That was bad enough, but now that the Mueller dream seems to have died, news organizations are acting like they didn’t hype Mueller as savior.

“Robert Mueller was never going to end Trump’s Presidency,”Vox says. (This Vox story was updated after the initial publication.)

Matthews, in a tone that suggested he was being the sober adult delivering tough love, completed his thought about how “they don’t have him on collusion” by saying, with a shrug of undisguised disappointment:

“So I think the Democrats have got to win the election.” He added, “There’s no waiting around for uncle Robert to take care of everything.”
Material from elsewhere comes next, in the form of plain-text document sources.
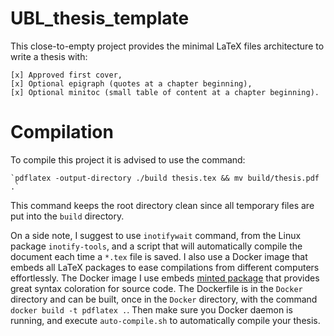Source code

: # UBL_thesis_template
This close-to-empty project provides the minimal LaTeX files architecture to
write a thesis with:

    [x] Approved first cover,
    [x] Optional epigraph (quotes at a chapter beginning),
    [x] Optional minitoc (small table of content at a chapter beginning).



# Compilation
To compile this project it is advised to use the command:

    `pdflatex -output-directory ./build thesis.tex && mv build/thesis.pdf .`

This command keeps the root directory clean since all temporary files are put
into the `build` directory.

On a side note, I suggest to use `inotifywait` command, from the Linux package
`inotify-tools`, and a script that will automatically compile the document each
time a `*.tex` file is saved. I also use a Docker image that embeds all LaTeX
packages to ease compilations from different computers effortlessly. The Docker
image I use embeds [minted package](https://github.com/gpoore/minted)
that provides great syntax coloration for source code. The Dockerfile is in the
`Docker` directory and can be built, once in the `Docker` directory, with the
command `docker build -t pdflatex .`. Then make sure you Docker daemon is
running, and execute `auto-compile.sh` to automatically compile your thesis.
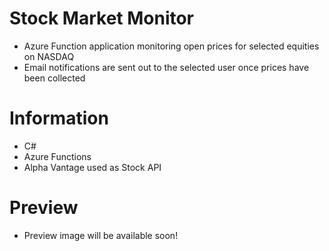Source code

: # Stock Market Monitor
- Azure Function application monitoring open prices for selected equities on NASDAQ
- Email notifications are sent out to the selected user once prices have been collected

# Information
- C#
- Azure Functions
- Alpha Vantage used as Stock API

# Preview
- Preview image will be available soon!
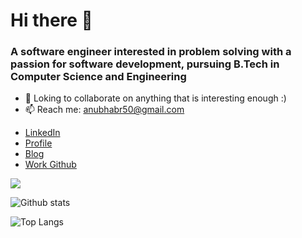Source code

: #  Hi there 👋
<h3> A software engineer interested in problem solving with a passion for software development, pursuing B.Tech in Computer Science and Engineering </h3>

- 👯 Loking to collaborate on anything that is interesting enough :)
- 📫 Reach me: anubhabr50@gmail.com
* [LinkedIn](https://www.linkedin.com/in/anubhabpatnaik0530/) 
* [Profile](https://anubhavp.me)
* [Blog](https://anubhavp.me/blog)
* [Work Github](https://www.github.com/anubhab-patnaik)

<img src="https://komarev.com/ghpvc/?username=codebotx">

![Github stats](https://github-readme-stats.vercel.app/api?username=codebotx&layout=compact&hide=html&theme=graywhite)

![Top Langs](https://github-readme-stats.vercel.app/api/top-langs/?username=codebotx&layout=compact&theme=graywhite)
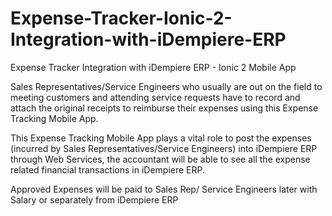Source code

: # Expense-Tracker-Ionic-2-Integration-with-iDempiere-ERP
Expense Tracker Integration with iDempiere ERP - Ionic 2 Mobile App

Sales Representatives/Service Engineers who usually are out on the field to meeting customers and attending service requests have to record and attach the original receipts to reimburse their expenses using this Expense Tracking Mobile App. 

This Expense Tracking Mobile App plays a vital role to post the expenses (incurred by Sales Representatives/Service Engineers) into iDempiere ERP through Web Services, the accountant will be able to see all the expense related financial transactions in iDempiere ERP.

Approved Expenses will be paid to Sales Rep/ Service Engineers later with Salary or separately from iDempiere ERP
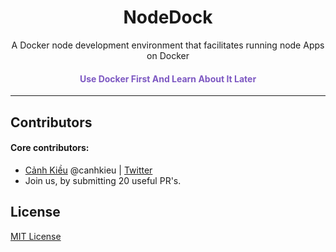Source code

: <h1 align="center">NodeDock</h1>

<p align="center">A Docker node development environment that facilitates running node Apps on Docker</p>

<h4 align="center" style="color:#7d58c2">Use Docker First And Learn About It Later</h4>

---

## Contributors

#### Core contributors:
- [Cảnh Kiều](https://github.com/canhkieu) @canhkieu | [Twitter](https://twitter.com/canh_kieu)
- Join us, by submitting 20 useful PR's.

## License

[MIT License](https://github.com/laradock/laradock/blob/master/LICENSE)
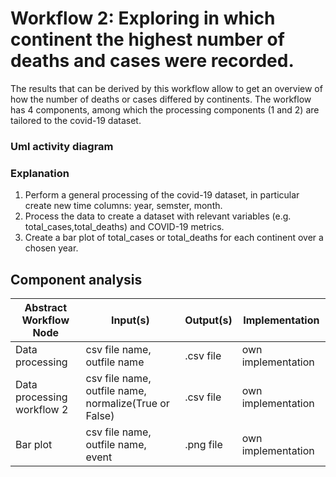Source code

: # Workflow 2: Exploring in which continent the highest number of deaths and cases were recorded.
The results that can be derived by this workflow allow to get an overview of how the number of deaths or cases differed by continents. The workflow has 4 components, among which the processing components (1 and 2) are tailored to the covid-19 dataset. 

### Uml activity diagram

### Explanation
1. Perform a general processing of the covid-19 dataset, in particular create new time columns: year, semster, month.
2. Process the data to create a dataset with relevant variables (e.g. total_cases,total_deaths) and COVID-19 metrics.
3. Create a bar plot of total_cases or total_deaths for each continent over a chosen year. 


## Component analysis

| Abstract Workflow Node                  | Input(s)     | Output(s)                 | Implementation     |
|-----------------------------------------|--------------|---------------------------|--------------------|
| Data processing            | csv file name, outfile name | .csv file         | own implementation  |
| Data processing workflow 2    | csv file name, outfile name, normalize(True or False)  | .csv file   | own implementation |
| Bar plot                   | csv file name, outfile name, event   | .png  file | own implementation |



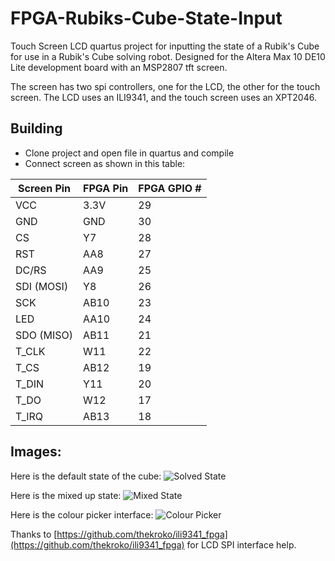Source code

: # FPGA-Rubiks-Cube-State-Input
Touch Screen LCD quartus project for inputting the state of a Rubik's Cube for use in a Rubik's Cube solving robot. Designed for the Altera Max 10 DE10 Lite development board with an MSP2807 tft screen.

The screen has two spi controllers, one for the LCD, the other for the touch screen. The LCD uses an ILI9341, and the touch screen uses an XPT2046.

## Building
 - Clone project and open file in quartus and compile
 - Connect screen as shown in this table:

| Screen Pin | FPGA Pin | FPGA GPIO # |
| ---------- | -------- | ----------- |
| VCC        | 3.3V     | 29          |
| GND        | GND      | 30          |
| CS         | Y7       | 28          |
| RST        | AA8      | 27          |
| DC/RS      | AA9      | 25          |
| SDI (MOSI) | Y8       | 26          |
| SCK        | AB10     | 23          |
| LED        | AA10     | 24          |
| SDO (MISO) | AB11     | 21          |
| T_CLK      | W11      | 22          |
| T_CS       | AB12     | 19          |
| T_DIN      | Y11      | 20          |
| T_DO       | W12      | 17          |
| T_IRQ      | AB13     | 18          |


## Images:

Here is the default state of the cube:
![Solved State](media/Solved_State.jpg)

Here is the mixed up state:
![Mixed State](media/Working_LCD.jpg)

Here is the colour picker interface:
![Colour Picker](media/Colour_Picker_Interface.jpg)

Thanks to [https://github.com/thekroko/ili9341_fpga](https://github.com/thekroko/ili9341_fpga) for LCD SPI interface help.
I know no one cares how this sounds to non-Democrats, but this is a member of the media looking sad that Democrats would have to resort to actual democracy to win the White House back.

Given that “collusion” has turned out to be dry well, to the ordinary viewer it will look a hell of lot like the MSNBCs of the world humped a fake story for two consecutive years in the hopes of overturning election results ahead of time. Trump couldn’t have asked for a juicier campaign issue, and an easier way to argue that “elites” don’t respect the democratic choices of flyover voters. It’s hard to imagine what could look worse.

For the commercial press to recapture any dignity after this collusion debacle, it has to at least start admitting to its role in artificially raising expectations in the last two years. It’s hard to imagine them doing that, however. This story has been so enormously profitable for cable stations, in particular, it will be hard for them to let go of this narrative. What are they going to do, go back to just reporting the news? One can almost feel how depressed network executives must be at the thought. They’ve trained audiences to expect bombshells. What will they sell now?